- Exercise requirements:
Starting with the opening line of the entries below, transcribe each line exactly up to and including the one that has "Invalid token |"; pictures are not copied.

Pictures paired with source code
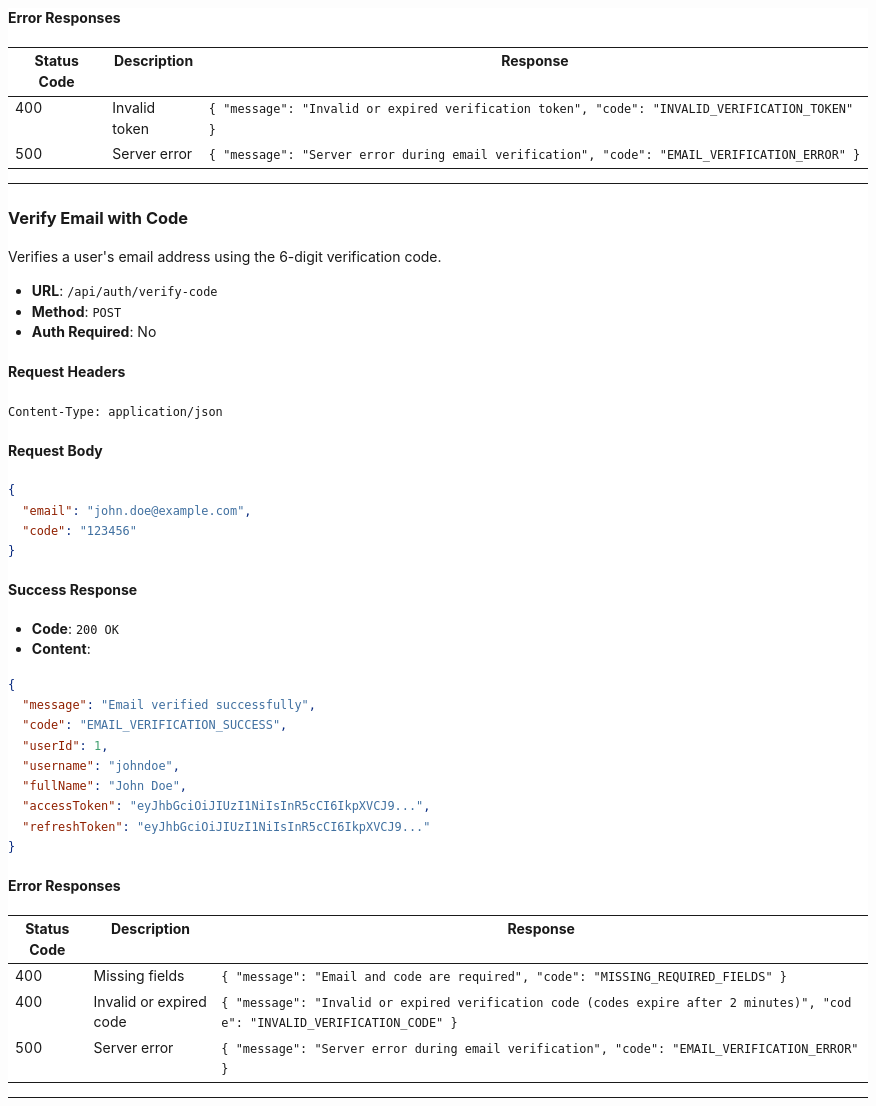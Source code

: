 #### Error Responses

| Status Code | Description | Response |
|-------------|-------------|----------|
| 400 | Invalid token | `{ "message": "Invalid or expired verification token", "code": "INVALID_VERIFICATION_TOKEN" }` |
| 500 | Server error | `{ "message": "Server error during email verification", "code": "EMAIL_VERIFICATION_ERROR" }` |

---

### Verify Email with Code

Verifies a user's email address using the 6-digit verification code.

- **URL**: `/api/auth/verify-code`
- **Method**: `POST`
- **Auth Required**: No

#### Request Headers

```
Content-Type: application/json
```

#### Request Body

```json
{
  "email": "john.doe@example.com",
  "code": "123456"
}
```

#### Success Response

- **Code**: `200 OK`
- **Content**:

```json
{
  "message": "Email verified successfully",
  "code": "EMAIL_VERIFICATION_SUCCESS",
  "userId": 1,
  "username": "johndoe",
  "fullName": "John Doe",
  "accessToken": "eyJhbGciOiJIUzI1NiIsInR5cCI6IkpXVCJ9...",
  "refreshToken": "eyJhbGciOiJIUzI1NiIsInR5cCI6IkpXVCJ9..."
}
```

#### Error Responses

| Status Code | Description | Response |
|-------------|-------------|----------|
| 400 | Missing fields | `{ "message": "Email and code are required", "code": "MISSING_REQUIRED_FIELDS" }` |
| 400 | Invalid or expired code | `{ "message": "Invalid or expired verification code (codes expire after 2 minutes)", "code": "INVALID_VERIFICATION_CODE" }` |
| 500 | Server error | `{ "message": "Server error during email verification", "code": "EMAIL_VERIFICATION_ERROR" }` |

---
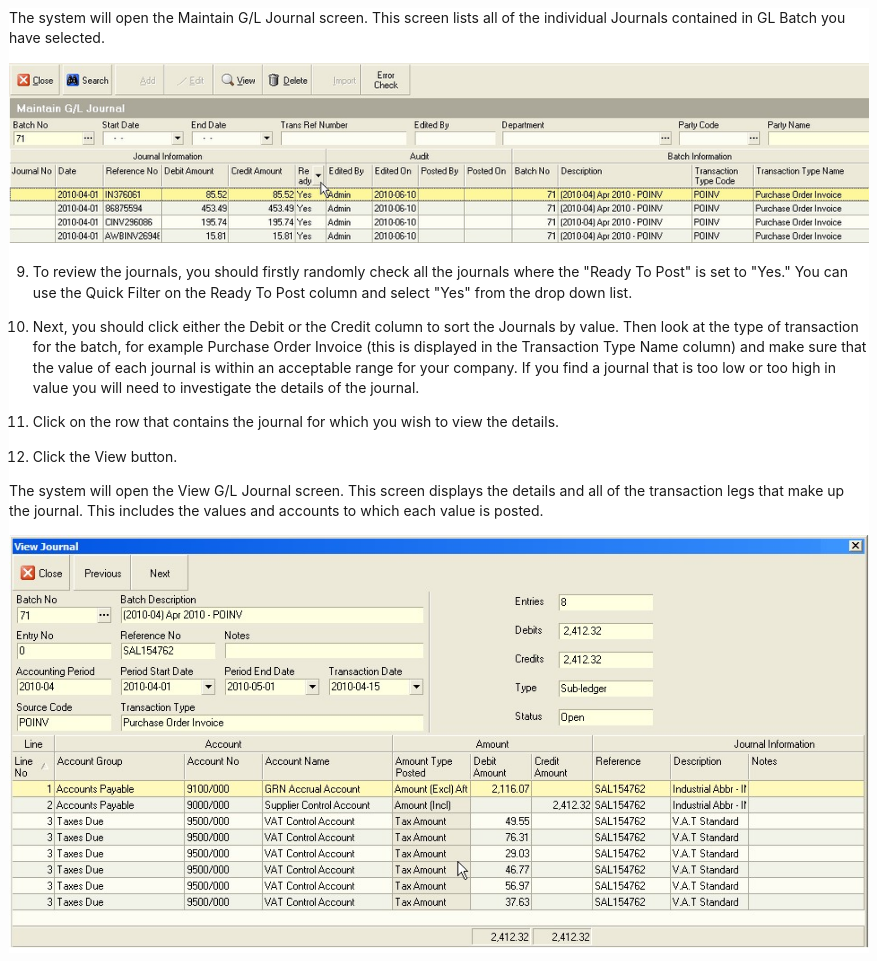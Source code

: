 The system will open the Maintain G/L Journal screen. This screen
lists all of the individual Journals contained in GL Batch you have
selected.

![](../static/img/docs/SAF-1916A/image13.jpg)  

9.  To review the journals, you should firstly randomly check all the
    journals where the "Ready To Post" is set to "Yes." You can use the
    Quick Filter on the Ready To Post column and select "Yes" from the
    drop down list.

10. Next, you should click either the Debit or the Credit column to sort
    the Journals by value. Then look at the type of transaction for the
    batch, for example Purchase Order Invoice (this is displayed in the
    Transaction Type Name column) and make sure that the value of each
    journal is within an acceptable range for your company. If you find
    a journal that is too low or too high in value you will need to
    investigate the details of the journal.

11. Click on the row that contains the journal for which you wish to
    view the details.

12. Click the View button.

The system will open the View G/L Journal screen. This screen displays
the details and all of the transaction legs that make up the journal.
This includes the values and accounts to which each value is posted.

![](../static/img/docs/SAF-1916A/image15.jpg)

- Response box:
Source code

: #### Error Responses

| Status Code | Description | Response |
|-------------|-------------|----------|
| 400 | Invalid token | `{ "message": "Invalid or expired verification token", "code": "INVALID_VERIFICATION_TOKEN" }` |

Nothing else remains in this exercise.